**Task brief**
Bring together copies of the lines in the data below that contain the word "quad".

** Opening Information shown block **

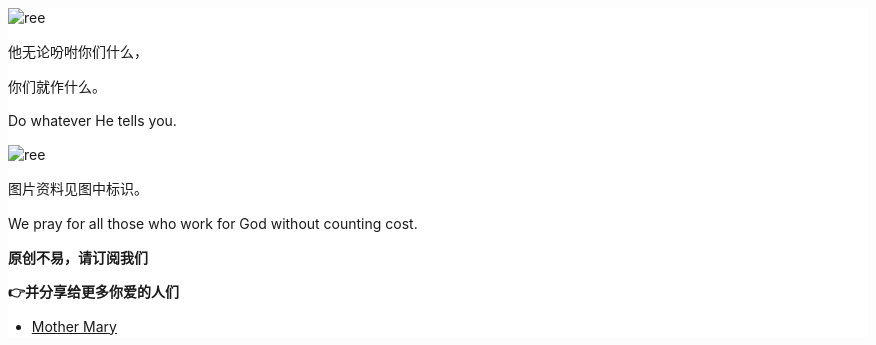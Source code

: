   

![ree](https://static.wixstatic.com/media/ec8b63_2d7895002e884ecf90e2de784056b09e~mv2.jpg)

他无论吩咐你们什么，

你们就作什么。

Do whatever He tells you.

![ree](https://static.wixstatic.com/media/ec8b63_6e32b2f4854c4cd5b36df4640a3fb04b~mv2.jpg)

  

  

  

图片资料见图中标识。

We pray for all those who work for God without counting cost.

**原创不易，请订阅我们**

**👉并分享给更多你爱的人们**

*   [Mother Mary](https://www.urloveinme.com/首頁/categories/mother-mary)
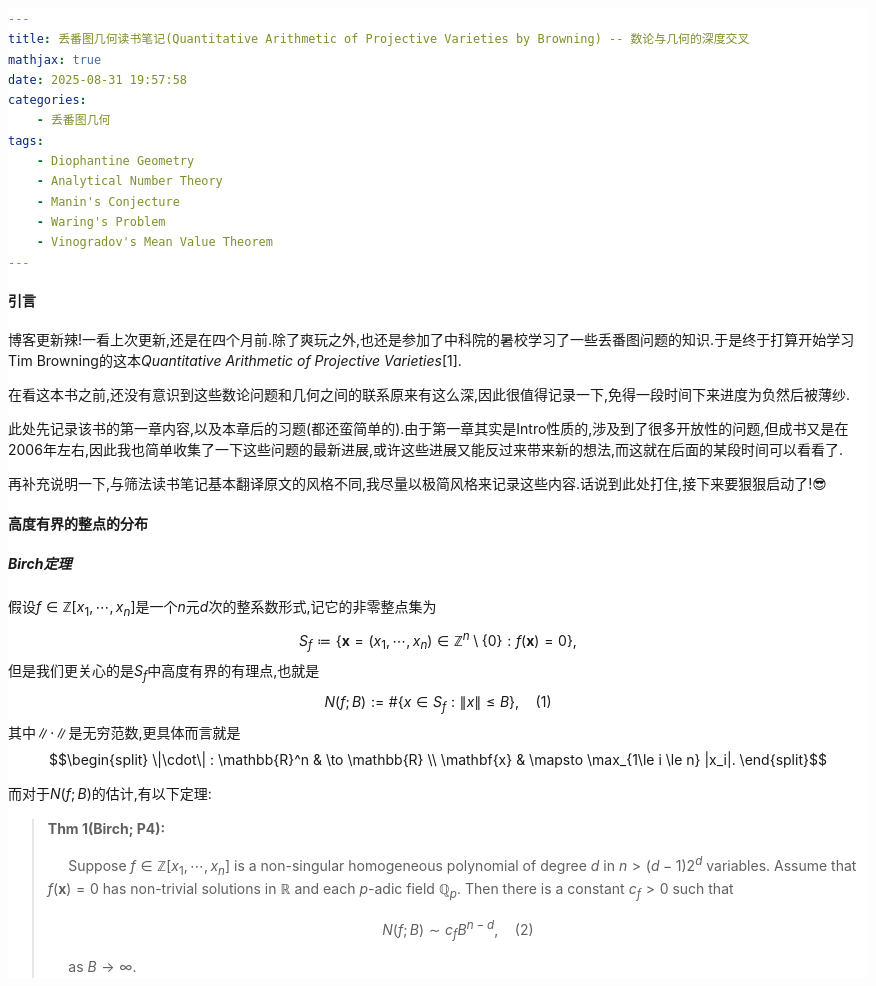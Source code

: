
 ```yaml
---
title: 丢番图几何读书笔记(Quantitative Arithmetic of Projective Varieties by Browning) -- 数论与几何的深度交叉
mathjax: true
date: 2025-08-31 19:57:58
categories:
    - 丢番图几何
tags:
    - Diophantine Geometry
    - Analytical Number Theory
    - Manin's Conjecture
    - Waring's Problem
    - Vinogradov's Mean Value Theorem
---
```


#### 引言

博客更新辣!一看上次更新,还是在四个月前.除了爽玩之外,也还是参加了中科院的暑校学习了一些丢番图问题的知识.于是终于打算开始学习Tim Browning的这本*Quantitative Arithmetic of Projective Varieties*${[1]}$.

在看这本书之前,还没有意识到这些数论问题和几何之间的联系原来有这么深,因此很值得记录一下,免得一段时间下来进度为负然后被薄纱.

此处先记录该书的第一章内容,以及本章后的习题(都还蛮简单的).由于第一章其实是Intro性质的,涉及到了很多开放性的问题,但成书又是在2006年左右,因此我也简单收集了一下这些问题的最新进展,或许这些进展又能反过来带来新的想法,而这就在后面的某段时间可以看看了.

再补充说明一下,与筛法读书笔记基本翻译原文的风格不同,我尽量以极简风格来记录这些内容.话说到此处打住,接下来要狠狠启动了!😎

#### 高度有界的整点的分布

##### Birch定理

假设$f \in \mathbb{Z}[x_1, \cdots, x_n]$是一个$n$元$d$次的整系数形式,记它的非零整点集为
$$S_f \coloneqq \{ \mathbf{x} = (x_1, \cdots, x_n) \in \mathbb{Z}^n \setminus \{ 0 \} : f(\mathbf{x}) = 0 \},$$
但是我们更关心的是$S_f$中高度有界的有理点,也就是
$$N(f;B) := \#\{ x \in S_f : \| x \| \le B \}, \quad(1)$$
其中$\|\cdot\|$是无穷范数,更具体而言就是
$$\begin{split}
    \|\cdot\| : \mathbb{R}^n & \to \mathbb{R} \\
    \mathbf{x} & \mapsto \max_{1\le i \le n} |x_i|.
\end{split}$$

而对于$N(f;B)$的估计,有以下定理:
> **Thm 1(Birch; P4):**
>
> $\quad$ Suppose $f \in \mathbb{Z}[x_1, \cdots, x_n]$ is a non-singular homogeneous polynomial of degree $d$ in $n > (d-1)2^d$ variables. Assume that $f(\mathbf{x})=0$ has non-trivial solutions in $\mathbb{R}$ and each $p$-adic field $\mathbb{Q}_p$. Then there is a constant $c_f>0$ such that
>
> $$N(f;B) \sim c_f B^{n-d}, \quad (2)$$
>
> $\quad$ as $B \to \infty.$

** Closing Information shown block **
** Opening Information shown block **

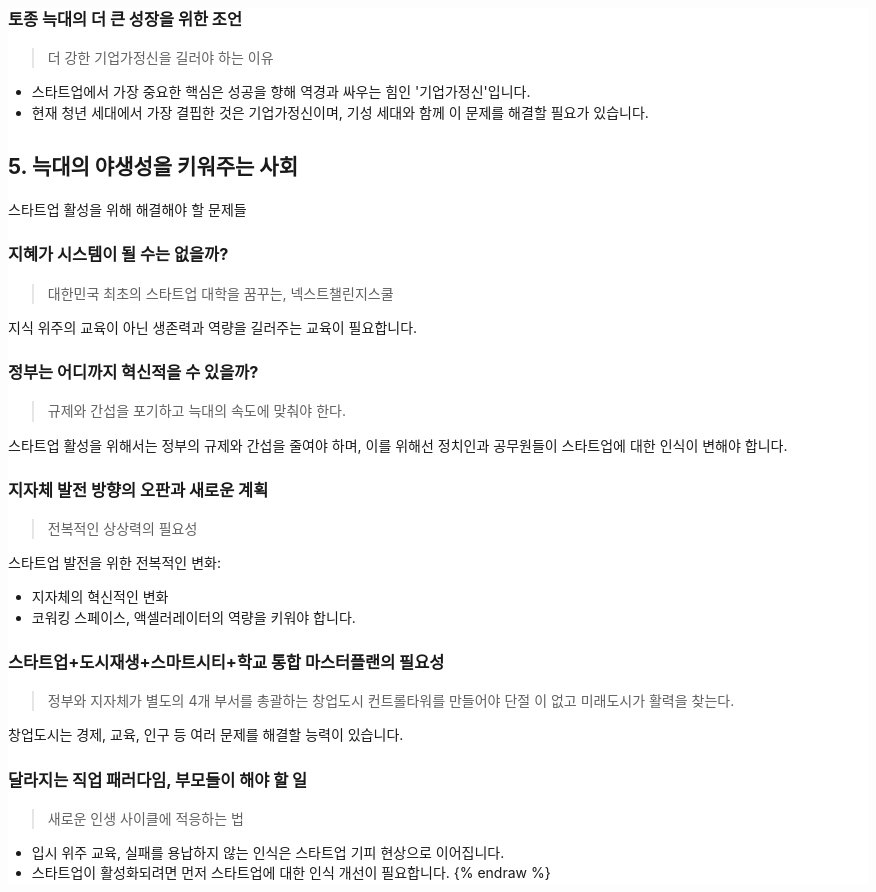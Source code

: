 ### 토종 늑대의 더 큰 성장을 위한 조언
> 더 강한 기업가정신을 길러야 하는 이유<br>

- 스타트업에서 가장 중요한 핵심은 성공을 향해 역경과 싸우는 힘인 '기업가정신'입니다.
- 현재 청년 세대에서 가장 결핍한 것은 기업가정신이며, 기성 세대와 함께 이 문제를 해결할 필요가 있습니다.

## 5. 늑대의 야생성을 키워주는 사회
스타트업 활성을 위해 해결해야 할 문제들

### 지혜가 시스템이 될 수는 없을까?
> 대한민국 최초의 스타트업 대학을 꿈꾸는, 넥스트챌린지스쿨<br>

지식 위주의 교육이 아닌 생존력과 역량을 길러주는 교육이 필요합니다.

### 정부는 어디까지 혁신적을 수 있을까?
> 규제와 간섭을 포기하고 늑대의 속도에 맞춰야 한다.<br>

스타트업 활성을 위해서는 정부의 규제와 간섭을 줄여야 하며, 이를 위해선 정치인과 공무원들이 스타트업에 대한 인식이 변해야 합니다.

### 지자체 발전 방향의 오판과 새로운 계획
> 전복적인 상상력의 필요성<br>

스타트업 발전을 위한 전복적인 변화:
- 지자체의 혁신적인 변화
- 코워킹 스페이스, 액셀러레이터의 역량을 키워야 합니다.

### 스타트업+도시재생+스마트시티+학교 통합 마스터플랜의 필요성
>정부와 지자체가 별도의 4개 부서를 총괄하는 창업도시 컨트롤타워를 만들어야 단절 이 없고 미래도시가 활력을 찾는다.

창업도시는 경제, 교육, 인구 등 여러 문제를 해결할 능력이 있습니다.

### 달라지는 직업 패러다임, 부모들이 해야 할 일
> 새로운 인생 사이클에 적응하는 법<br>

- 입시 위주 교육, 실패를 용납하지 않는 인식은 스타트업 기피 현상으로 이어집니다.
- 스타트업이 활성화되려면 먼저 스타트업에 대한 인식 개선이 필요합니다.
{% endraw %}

** Closing Information shown block **

**Exercise output**
$$N(f;B) := \#\{ x \in S_f : \| x \| \le B \}, \quad(1)$$
> $\quad$ Suppose $f \in \mathbb{Z}[x_1, \cdots, x_n]$ is a non-singular homogeneous polynomial of degree $d$ in $n > (d-1)2^d$ variables. Assume that $f(\mathbf{x})=0$ has non-trivial solutions in $\mathbb{R}$ and each $p$-adic field $\mathbb{Q}_p$. Then there is a constant $c_f>0$ such that
> $$N(f;B) \sim c_f B^{n-d}, \quad (2)$$
> $\quad$ as $B \to \infty.$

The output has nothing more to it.